IMO his argument isn't so much that we should voluntarily go back to a gold standard. I reckon he knows that's not going to happen. What he is saying is that with all the debasement of fiat currency going on in the world the market will reprice gold as the reserve currency. The market is already doing so.

There are many unilateral agreements between countries to abandon the USD as the reserve currency because any country that attempts to print it's way out of structural deficit problems inevitably destroys their currency. They see the writing on the wall.

The amount of spending cuts vs tax revenues that they are talking is mathematically insignificant when considering our unfunded liabilities (off the books) and changing demographics.
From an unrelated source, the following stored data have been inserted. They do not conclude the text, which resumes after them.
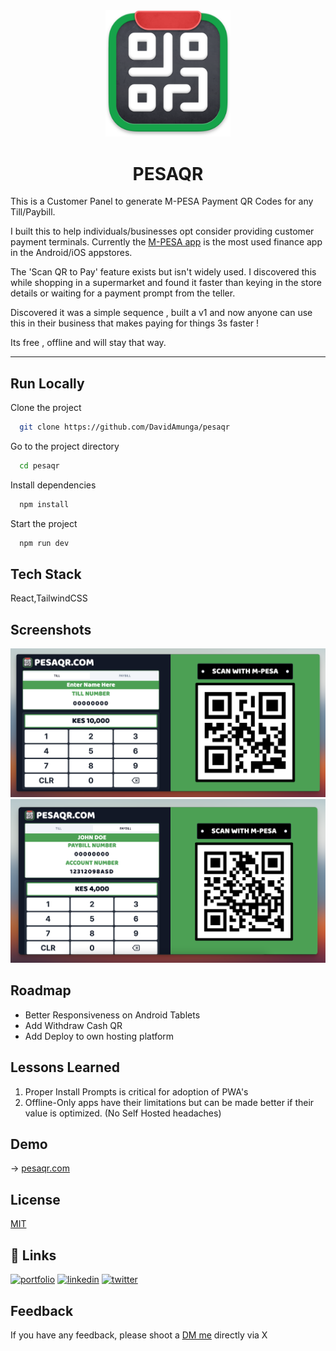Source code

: <div align="center">
<img src="public/logo.svg" width="200"/>
<h1>PESAQR</h1>
</div>

This is a Customer Panel to generate M-PESA Payment QR Codes for any Till/Paybill.

I built this to help individuals/businesses opt consider providing customer payment terminals. Currently the [M-PESA app](https://play.google.com/store/apps/details?id=com.safaricom.mpesa.lifestyle&hl=en) is the most used finance app in the Android/iOS appstores.

The 'Scan QR to Pay' feature exists but isn't widely used. I discovered this while shopping in a supermarket and found it faster than keying in the store details or waiting for a payment prompt from the teller.

Discovered it was a simple sequence , built a v1 and now anyone can use this in their business that makes paying for things 3s faster !

Its free , offline and will stay that way.

---

## Run Locally

Clone the project

```bash
  git clone https://github.com/DavidAmunga/pesaqr
```

Go to the project directory

```bash
  cd pesaqr
```

Install dependencies

```bash
  npm install
```

Start the project

```bash
  npm run dev
```

## Tech Stack

React,TailwindCSS

## Screenshots

![Screenshot One](screenshots/screenshot1.png)
![Screenshot Two](screenshots/screenshot2.png)

## Roadmap

- Better Responsiveness on Android Tablets
- Add Withdraw Cash QR
- Add Deploy to own hosting platform

## Lessons Learned

1. Proper Install Prompts is critical for adoption of PWA's
2. Offline-Only apps have their limitations but can be made better if their value is optimized. (No Self Hosted headaches)

## Demo

→ [pesaqr.com](pesaqr.com)

## License

[MIT](https://choosealicense.com/licenses/mit/)

## 🔗 Links

[![portfolio](https://img.shields.io/badge/my_personal_website-000?style=for-the-badge&logo=ko-fi&logoColor=white)](https://davidamunga.com)
[![linkedin](https://img.shields.io/badge/linkedin-0A66C2?style=for-the-badge&logo=linkedin&logoColor=white)](https://www.linkedin.com/in/david-amunga)
[![twitter](https://img.shields.io/badge/twitter-1DA1F2?style=for-the-badge&logo=twitter&logoColor=white)](https://twitter.com/davidamunga_)

## Feedback

If you have any feedback, please shoot a [DM me](https://twitter.com/davidamunga_) directly via X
The bottom line is despite the trillions in new fiat (debt) creation it isn't generating GDP growth anymore. That's how you know we've reached the end of the debt super-cycle IMO.
 

Cojito

Active member
In regard to legalized weed, I'll stand by what I already posted. Do you really want legalized hard drugs?

i would. i think prohibition has a corrosive effect on society. and i think its better (and far cheaper) to let folks do what they want in the privacy of their own homes. i'd prefer the $500 a day addicts spend on crack or heroin stay in the country rather than head to Afghanistan, Mexico or Colombia. i'd like to have the trillion we've already spent on this drug war devoted to education, new tech, and to pay down our debt. and i don't think i (or most folks) would be tempted to do heroin or crack were they legally available at the local pharmacy. but i'd love to hear why you think prohibition is still a good idea.


What's really interesting is that folks actually imagine a gold standard and national bank as having no negative economic consequences. Ron Paul doesn't have to acknowledge these negatives because the base isn't asking.

:yeahthats

exactly. not only do his supporters refuse to examine the consequences of their own candidates ideas, they are hostile to anyone who tries. this thread is an excellent example of that. folks come in here on the fence, but loving many of the things Ron Paul says (i posted something about immigration just last week) and they are attacked because they dare vet the candidate.
 

dagnabit

Game Bred
Veteran
"do you want legalized hard drugs?"

Two answers and a question.
1: damn right I do
2:they already are legal except for the good ones(doses and Molly)

If heroin became legal tomorrow would you run right out and spike it up?